Ian Wilson is an amateur tech-sleuth who claims to have found the remains of the historic aviation mystery after the plane disappeared in 2014 with 239 people on board.
Wilson says he spotted the craft in a high-altitude area of the Cambodian jungle, but experts cautioned the plane could also be the outline of an aircraft flying below the satellite which photographed the area.
Wilson said he was convinced of his findings and hopes to visit the site to help determine if his findings could provide closure for one of the largest mysteries in aviation history.
“Measuring the Google sighting, you’re looking at around 69 meters (226 feet), but there looks to be a gap between the tail and the back of the plane,” Wilson told The Daily Star. “It’s just slightly bigger, but there’s a gap that would probably account for that.”
The Malaysian government released their findings in July which said they still did not know the fate of the passenger jet which went missing on March 8, 2014, after departing Kuala Lumpur to Beijing.
The 495-page report into the plane revealed the jet was deliberately turned off its course and could not rule out the idea that the plane was hijacked by a “third party.”
Numerous countries, militaries, and private organizations and individuals helped in the search to find the plane, but Wilson said he believes he found the wreckage by simply looking online.
“I was on there (Google Earth), a few hours here, a few hours there. If you added it up, I spent hours searching for places a plane could have gone down.”
“And in the end, as you can see the place where the plane is. It is literally the greenest, darkest part you can see,” Wilson said.
The Bureau of Aircraft Investigations Archives told The Daily Star they were unable to rule out Wilson’s findings based on a Google Earth image dated from 2018.
One theory of the plane is that Captain Zaharie Ahmad Shah purposefully crashed the plane as an act of murder-suicide, killing the 239 people on board.
But the official safety investigation team has refused to assign blame to any individuals and say the team was unable to determine why the plane charged course and crashed in a mystery location.
Chief investigator Dr. Kok Soo Chon said his team believed MH370 was under manual control and was intentionally crashed.
“We cannot establish if the aircraft was flown by anyone other than the pilot.”

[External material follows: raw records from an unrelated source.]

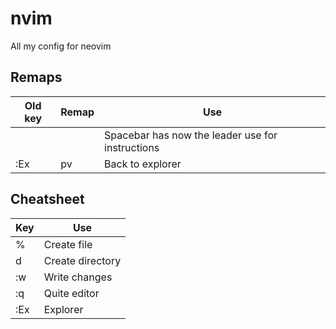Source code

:# nvim
All my config for neovim

## Remaps

| Old key | Remap | Use |
|---------|-------|-----|
| <leader> | <spacebar> | Spacebar has now the leader use for instructions |
| :Ex | <leader>pv | Back to explorer |

## Cheatsheet

| Key | Use |
|-----|-----|
|  %  | Create file |
|  d  | Create directory |
| :w  | Write changes |
| :q  | Quite editor |
| :Ex | Explorer |
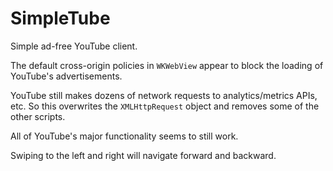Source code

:# SimpleTube
Simple ad-free YouTube client.

The default cross-origin policies in `WKWebView` appear to block the loading of YouTube's advertisements.

YouTube still makes dozens of network requests to analytics/metrics APIs, etc.  So this overwrites the `XMLHttpRequest` object and removes some of the other scripts.

All of YouTube's major functionality seems to still work.  

Swiping to the left and right will navigate forward and backward. 
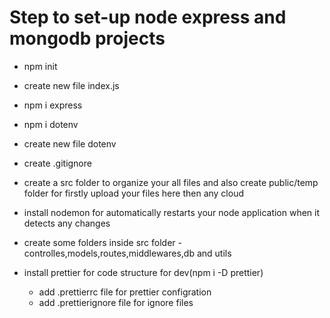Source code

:  #  Step to set-up node express and mongodb projects

  - npm init 
  - create new file index.js
  - npm i express
  - npm i dotenv 
  - create new file dotenv
  - create .gitignore
  - create a src folder to organize your all files 
  and also create public/temp folder for firstly upload your files here then any cloud 
  - install nodemon for automatically restarts your node application when it detects any changes 
  - create some folders inside src folder - controlles,models,routes,middlewares,db and utils

  - install prettier for code structure for dev(npm i -D prettier)
    - add .prettierrc file for prettier configration
    - add .prettierignore file for ignore files
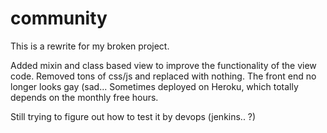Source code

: # community

This is a rewrite for my broken project.

Added mixin and class based view to improve the functionality of the view code.
Removed tons of css/js and replaced with nothing.
The front end no longer looks gay (sad...
Sometimes deployed on Heroku, which totally depends on the monthly free hours.

Still trying to figure out how to test it by devops (jenkins.. ?)
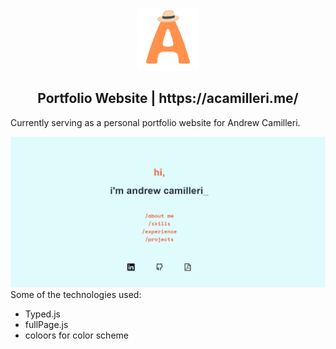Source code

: <p align="center">
    <img src="logo 2.0.png" width="100">
</p>

<h2 align="center">
    Portfolio Website | https://acamilleri.me/
</h2>

Currently serving as a personal portfolio website for Andrew Camilleri.

<kbd>
<img src="/pics/website.png" width="600">
</kbd>
<br>
Some of the technologies used:

* Typed.js
* fullPage.js
* coloors for color scheme
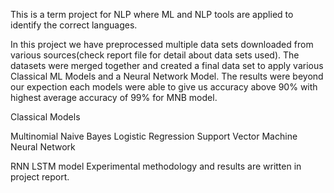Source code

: This is a term project for NLP where ML and NLP tools are applied to identify the correct languages.

In this project we have preprocessed multiple data sets downloaded from various sources(check report file for detail about data sets used). The datasets were merged together and created a final data set to apply various Classical ML Models and a Neural Network Model. The results were beyond our expection each models were able to give us accuracy above 90% with highest average accuracy of 99% for MNB model.

Classical Models

Multinomial Naive Bayes
Logistic Regression
Support Vector Machine
Neural Network

RNN LSTM model
Experimental methodology and results are written in project report.
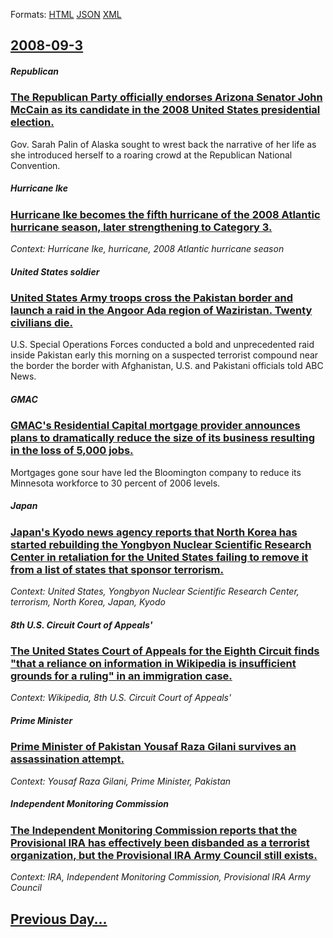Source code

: 
Formats: [HTML](2008/09/3/index.html)  [JSON](2008/09/3/index.json)  [XML](2008/09/3/index.xml)  

## [2008-09-3](/news/2008/09/3/index.md)

##### Republican
### [ The Republican Party officially endorses Arizona Senator John McCain as its candidate in the 2008 United States presidential election. ](/news/2008/09/3/the-republican-party-officially-endorses-arizona-senator-john-mccain-as-its-candidate-in-the-2008-united-states-presidential-election.md)
Gov. Sarah Palin of Alaska sought to wrest back the narrative of her life as she introduced herself to a roaring crowd at the Republican National Convention.

##### Hurricane Ike
### [ Hurricane Ike becomes the fifth hurricane of the 2008 Atlantic hurricane season, later strengthening to Category 3. ](/news/2008/09/3/hurricane-ike-becomes-the-fifth-hurricane-of-the-2008-atlantic-hurricane-season-later-strengthening-to-category-3.md)
_Context: Hurricane Ike, hurricane, 2008 Atlantic hurricane season_

##### United States soldier
### [ United States Army troops cross the Pakistan border and launch a raid in the Angoor Ada region of Waziristan. Twenty civilians die. ](/news/2008/09/3/united-states-army-troops-cross-the-pakistan-border-and-launch-a-raid-in-the-angoor-ada-region-of-waziristan-twenty-civilians-die.md)
U.S. Special Operations Forces conducted a bold and unprecedented raid inside Pakistan early this morning on a suspected terrorist compound near the border the border with Afghanistan, U.S. and Pakistani officials told ABC News.

##### GMAC
### [ GMAC's Residential Capital mortgage provider announces plans to dramatically reduce the size of its business resulting in the loss of 5,000 jobs. ](/news/2008/09/3/gmac-s-residential-capital-mortgage-provider-announces-plans-to-dramatically-reduce-the-size-of-its-business-resulting-in-the-loss-of-5-000.md)
Mortgages gone sour have led the Bloomington company to reduce its Minnesota workforce to 30 percent of 2006 levels.

##### Japan
### [ Japan's Kyodo news agency reports that North Korea has started rebuilding the Yongbyon Nuclear Scientific Research Center in retaliation for the United States failing to remove it from a list of states that sponsor terrorism. ](/news/2008/09/3/japan-s-kyodo-news-agency-reports-that-north-korea-has-started-rebuilding-the-yongbyon-nuclear-scientific-research-center-in-retaliation-fo.md)
_Context: United States, Yongbyon Nuclear Scientific Research Center, terrorism, North Korea, Japan, Kyodo_

##### 8th U.S. Circuit Court of Appeals'
### [ The United States Court of Appeals for the Eighth Circuit finds "that a reliance on information in Wikipedia is insufficient grounds for a ruling" in an immigration case. ](/news/2008/09/3/the-united-states-court-of-appeals-for-the-eighth-circuit-finds-that-a-reliance-on-information-in-wikipedia-is-insufficient-grounds-for-a.md)
_Context: Wikipedia, 8th U.S. Circuit Court of Appeals'_

##### Prime Minister
### [ Prime Minister of Pakistan Yousaf Raza Gilani survives an assassination attempt. ](/news/2008/09/3/prime-minister-of-pakistan-yousaf-raza-gilani-survives-an-assassination-attempt.md)
_Context: Yousaf Raza Gilani, Prime Minister, Pakistan_

##### Independent Monitoring Commission
### [ The Independent Monitoring Commission reports that the Provisional IRA has effectively been disbanded as a terrorist organization, but the Provisional IRA Army Council still exists. ](/news/2008/09/3/the-independent-monitoring-commission-reports-that-the-provisional-ira-has-effectively-been-disbanded-as-a-terrorist-organization-but-the.md)
_Context: IRA, Independent Monitoring Commission, Provisional IRA Army Council_

## [Previous Day...](/news/2008/09/2/index.md)

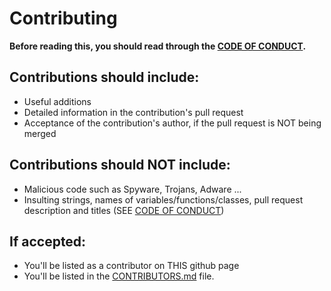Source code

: # Contributing

**Before reading this, you should read through the [CODE OF CONDUCT](https://github.com/BLUEAMETHYST-Studios/pyproj/blob/main/CODE_OF_CONDUCT.md).**

## Contributions should include:

- Useful additions
- Detailed information in the contribution's pull request
- Acceptance of the contribution's author, if the pull request is NOT being merged

## Contributions should NOT include:

- Malicious code such as Spyware, Trojans, Adware ...
- Insulting strings, names of variables/functions/classes, pull request description and titles (SEE [CODE OF CONDUCT](https://github.com/BLUEAMETHYST-Studios/CSS.py/blob/main/CODE_OF_CONDUCT.md))

## If accepted:

- You'll be listed as a contributor on THIS github page
- You'll be listed in the [CONTRIBUTORS.md](https://github.com/BLUEAMETHYST-Studios/CSS.py/blob/main/CONTRIBUTORS.md) file.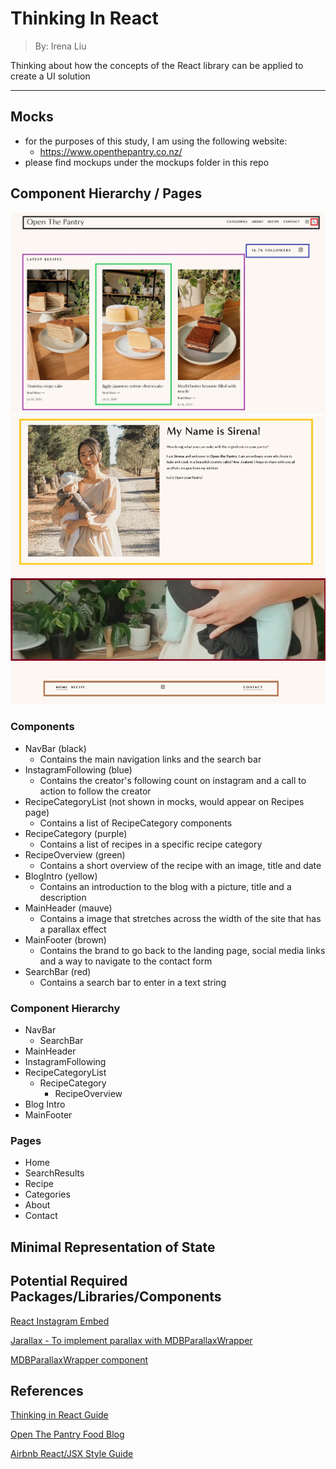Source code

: # Thinking In React

> By: Irena Liu

Thinking about how the concepts of the React library can be applied to create a UI solution

---

## Mocks

- for the purposes of this study, I am using the following website:
  - https://www.openthepantry.co.nz/
- please find mockups under the mockups folder in this repo

## Component Hierarchy / Pages

![Blog landing page (top)](/mockups/home.jpg)
![Blog landing page (bottom)](/mockups/footer.jpg)

### Components

- NavBar (black)
  - Contains the main navigation links and the search bar
- InstagramFollowing (blue)
  - Contains the creator's following count on instagram and a call to action to follow the creator
- RecipeCategoryList (not shown in mocks, would appear on Recipes page)
  - Contains a list of RecipeCategory components
- RecipeCategory (purple)
  - Contains a list of recipes in a specific recipe category
- RecipeOverview (green)
  - Contains a short overview of the recipe with an image, title and date
- BlogIntro (yellow)
  - Contains an introduction to the blog with a picture, title and a description
- MainHeader (mauve)
  - Contains a image that stretches across the width of the site that has a parallax effect
- MainFooter (brown)
  - Contains the brand to go back to the landing page, social media links and a way to navigate to the contact form
- SearchBar (red)
  - Contains a search bar to enter in a text string

### Component Hierarchy

- NavBar
  - SearchBar
- MainHeader
- InstagramFollowing
- RecipeCategoryList
  - RecipeCategory
    - RecipeOverview
- Blog Intro
- MainFooter

### Pages

- Home
- SearchResults
- Recipe
- Categories
- About
- Contact

## Minimal Representation of State

## Potential Required Packages/Libraries/Components

[React Instagram Embed](https://www.npmjs.com/package/react-instagram-embed)

[Jarallax - To implement parallax with MDBParallaxWrapper](https://www.npmjs.com/package/jarallax)

[MDBParallaxWrapper component](https://mdbootstrap.com/docs/react/css/parallax/)

## References

[Thinking in React Guide](https://reactjs.org/docs/thinking-in-react.html)

[Open The Pantry Food Blog](https://www.openthepantry.co.nz/)

[Airbnb React/JSX Style Guide](https://airbnb.io/javascript/react/#naming)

“We can also not exclude the possibility that there’s unlawful interference by a third party,” he said to News.com.au.
He also said the “autopilot has to be disengaged” for the aircraft to be able to deviate thousands of miles from its original course.
He said: “It has to be on manual. We have carried out seven simulator tests, flight simulators, three at high and four at low speed and we found the turn was made indeed under a manual, not autopilot.”